*** TASK MATERIAL Section Begins ***

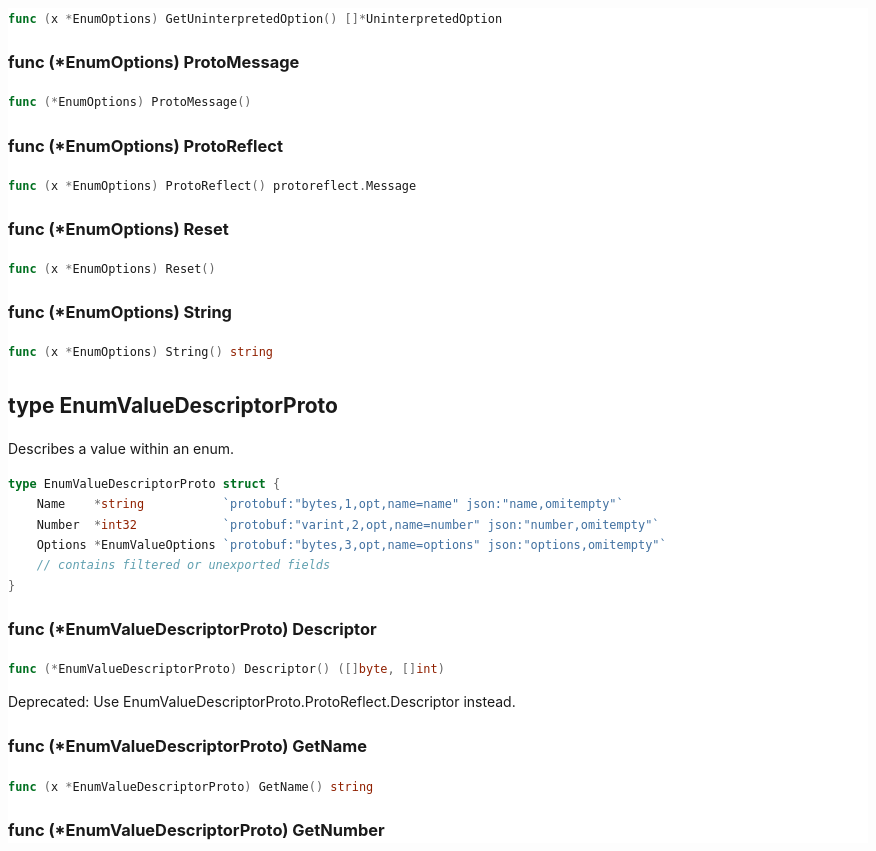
 ```go
func (x *EnumOptions) GetUninterpretedOption() []*UninterpretedOption
```

### func \(\*EnumOptions\) ProtoMessage

```go
func (*EnumOptions) ProtoMessage()
```

### func \(\*EnumOptions\) ProtoReflect

```go
func (x *EnumOptions) ProtoReflect() protoreflect.Message
```

### func \(\*EnumOptions\) Reset

```go
func (x *EnumOptions) Reset()
```

### func \(\*EnumOptions\) String

```go
func (x *EnumOptions) String() string
```

## type EnumValueDescriptorProto

Describes a value within an enum.

```go
type EnumValueDescriptorProto struct {
    Name    *string           `protobuf:"bytes,1,opt,name=name" json:"name,omitempty"`
    Number  *int32            `protobuf:"varint,2,opt,name=number" json:"number,omitempty"`
    Options *EnumValueOptions `protobuf:"bytes,3,opt,name=options" json:"options,omitempty"`
    // contains filtered or unexported fields
}
```

### func \(\*EnumValueDescriptorProto\) Descriptor

```go
func (*EnumValueDescriptorProto) Descriptor() ([]byte, []int)
```

Deprecated: Use EnumValueDescriptorProto.ProtoReflect.Descriptor instead.

### func \(\*EnumValueDescriptorProto\) GetName

```go
func (x *EnumValueDescriptorProto) GetName() string
```

### func \(\*EnumValueDescriptorProto\) GetNumber
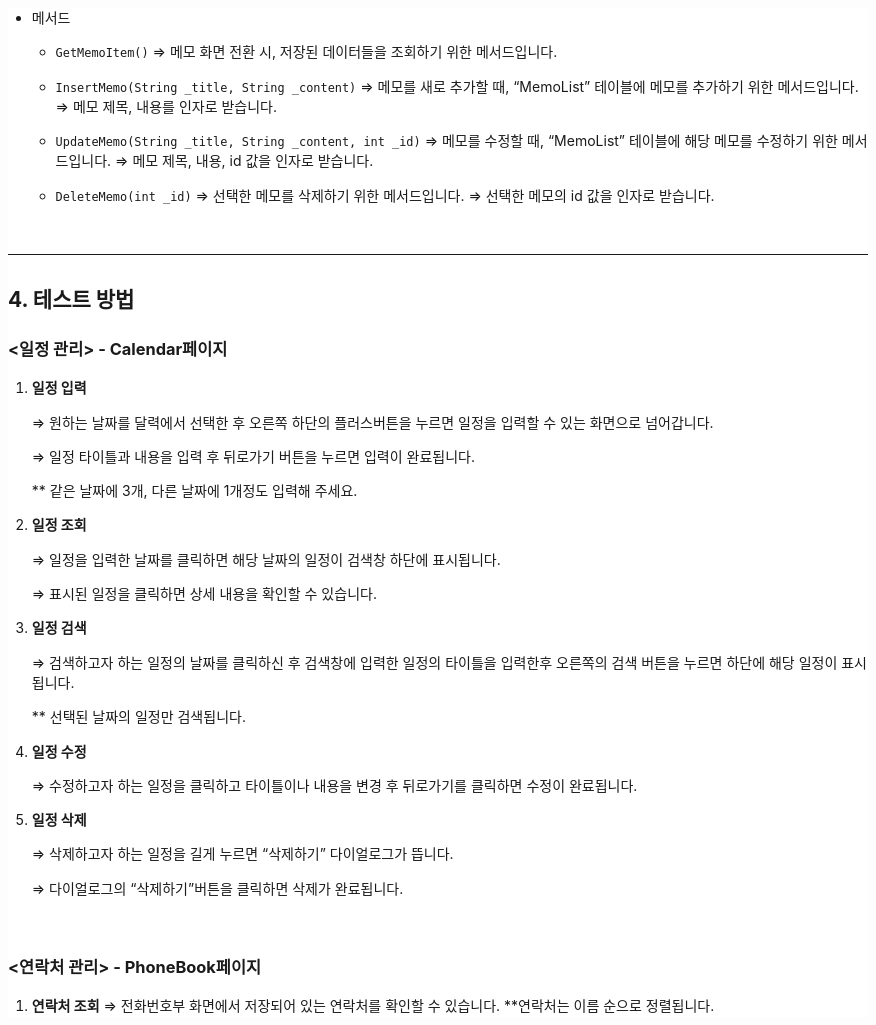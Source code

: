- 메서드

    - `GetMemoItem()`
        ⇒ 메모 화면 전환 시, 저장된 데이터들을 조회하기 위한 메서드입니다.

    - `InsertMemo(String _title, String _content)`
        ⇒ 메모를 새로 추가할 때, “MemoList” 테이블에 메모를 추가하기 위한 메서드입니다.
        ⇒ 메모 제목, 내용를 인자로 받습니다.

    - `UpdateMemo(String _title, String _content, int _id)`
        ⇒ 메모를 수정할 때, “MemoList” 테이블에 해당 메모를 수정하기 위한 메서드입니다.
        ⇒ 메모 제목, 내용, id 값을 인자로 받습니다.

    - `DeleteMemo(int _id)`
        ⇒ 선택한 메모를 삭제하기 위한 메서드입니다.
        ⇒ 선택한 메모의 id 값을 인자로 받습니다.
    
    <br>
----
## 4. 테스트 방법

### **<일정 관리> - Calendar페이지**

1. **일정 입력**
    
    ⇒ 원하는 날짜를 달력에서 선택한 후 오른쪽 하단의 플러스버튼을 누르면 일정을 입력할 수 있는 화면으로 넘어갑니다.
    
    ⇒ 일정 타이틀과 내용을 입력 후 뒤로가기 버튼을 누르면 입력이 완료됩니다.
    
    ** 같은 날짜에 3개, 다른 날짜에 1개정도 입력해 주세요.
    

1. **일정 조회**
    
    ⇒ 일정을 입력한 날짜를 클릭하면 해당 날짜의 일정이 검색창 하단에 표시됩니다.
    
    ⇒ 표시된 일정을 클릭하면 상세 내용을 확인할 수 있습니다.
    
2. **일정 검색**
    
    ⇒ 검색하고자 하는 일정의 날짜를 클릭하신 후 검색창에 입력한 일정의 타이틀을 입력한후 오른쪽의 검색 버튼을 누르면 하단에 해당 일정이 표시됩니다.
    
    ** 선택된 날짜의 일정만 검색됩니다.
    

1. **일정 수정**
    
    ⇒ 수정하고자 하는 일정을 클릭하고 타이틀이나 내용을 변경 후 뒤로가기를 클릭하면 수정이 완료됩니다.
    
2. **일정 삭제**
    
    ⇒ 삭제하고자 하는 일정을 길게 누르면 “삭제하기” 다이얼로그가 뜹니다.
    
    ⇒ 다이얼로그의 “삭제하기”버튼을 클릭하면 삭제가 완료됩니다.
    

<br>

### **<연락처 관리> - PhoneBook페이지**

1. **연락처 조회**
⇒ 전화번호부 화면에서 저장되어 있는 연락처를 확인할 수 있습니다.
**연락처는 이름 순으로 정렬됩니다.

*** TASK MATERIAL Section Ends ***

# REQUIRED WORK
The listing should be transcribed exactly. No picture is to appear in the transcription.

# WRITTEN SOLUTION
 ```go
func (x *EnumOptions) GetUninterpretedOption() []*UninterpretedOption
```

### func \(\*EnumOptions\) ProtoMessage

```go
func (*EnumOptions) ProtoMessage()
```

### func \(\*EnumOptions\) ProtoReflect

```go
func (x *EnumOptions) ProtoReflect() protoreflect.Message
```

### func \(\*EnumOptions\) Reset

```go
func (x *EnumOptions) Reset()
```

### func \(\*EnumOptions\) String

```go
func (x *EnumOptions) String() string
```

## type EnumValueDescriptorProto

Describes a value within an enum.

```go
type EnumValueDescriptorProto struct {
    Name    *string           `protobuf:"bytes,1,opt,name=name" json:"name,omitempty"`
    Number  *int32            `protobuf:"varint,2,opt,name=number" json:"number,omitempty"`
    Options *EnumValueOptions `protobuf:"bytes,3,opt,name=options" json:"options,omitempty"`
    // contains filtered or unexported fields
}
```

### func \(\*EnumValueDescriptorProto\) Descriptor

```go
func (*EnumValueDescriptorProto) Descriptor() ([]byte, []int)
```

Deprecated: Use EnumValueDescriptorProto.ProtoReflect.Descriptor instead.

### func \(\*EnumValueDescriptorProto\) GetName

```go
func (x *EnumValueDescriptorProto) GetName() string
```

### func \(\*EnumValueDescriptorProto\) GetNumber
Source code

:- 메서드

    - `GetMemoItem()`
        ⇒ 메모 화면 전환 시, 저장된 데이터들을 조회하기 위한 메서드입니다.

    - `InsertMemo(String _title, String _content)`
        ⇒ 메모를 새로 추가할 때, “MemoList” 테이블에 메모를 추가하기 위한 메서드입니다.
        ⇒ 메모 제목, 내용를 인자로 받습니다.

    - `UpdateMemo(String _title, String _content, int _id)`
        ⇒ 메모를 수정할 때, “MemoList” 테이블에 해당 메모를 수정하기 위한 메서드입니다.
        ⇒ 메모 제목, 내용, id 값을 인자로 받습니다.

    - `DeleteMemo(int _id)`
        ⇒ 선택한 메모를 삭제하기 위한 메서드입니다.
        ⇒ 선택한 메모의 id 값을 인자로 받습니다.
    
    <br>
----
## 4. 테스트 방법

### **<일정 관리> - Calendar페이지**

1. **일정 입력**
    
    ⇒ 원하는 날짜를 달력에서 선택한 후 오른쪽 하단의 플러스버튼을 누르면 일정을 입력할 수 있는 화면으로 넘어갑니다.
    
    ⇒ 일정 타이틀과 내용을 입력 후 뒤로가기 버튼을 누르면 입력이 완료됩니다.
    
    ** 같은 날짜에 3개, 다른 날짜에 1개정도 입력해 주세요.
    

1. **일정 조회**
    
    ⇒ 일정을 입력한 날짜를 클릭하면 해당 날짜의 일정이 검색창 하단에 표시됩니다.
    
    ⇒ 표시된 일정을 클릭하면 상세 내용을 확인할 수 있습니다.
    
2. **일정 검색**
    
    ⇒ 검색하고자 하는 일정의 날짜를 클릭하신 후 검색창에 입력한 일정의 타이틀을 입력한후 오른쪽의 검색 버튼을 누르면 하단에 해당 일정이 표시됩니다.
    
    ** 선택된 날짜의 일정만 검색됩니다.
    

1. **일정 수정**
    
    ⇒ 수정하고자 하는 일정을 클릭하고 타이틀이나 내용을 변경 후 뒤로가기를 클릭하면 수정이 완료됩니다.
    
2. **일정 삭제**
    
    ⇒ 삭제하고자 하는 일정을 길게 누르면 “삭제하기” 다이얼로그가 뜹니다.
    
    ⇒ 다이얼로그의 “삭제하기”버튼을 클릭하면 삭제가 완료됩니다.
    

<br>

### **<연락처 관리> - PhoneBook페이지**

1. **연락처 조회**
⇒ 전화번호부 화면에서 저장되어 있는 연락처를 확인할 수 있습니다.
**연락처는 이름 순으로 정렬됩니다.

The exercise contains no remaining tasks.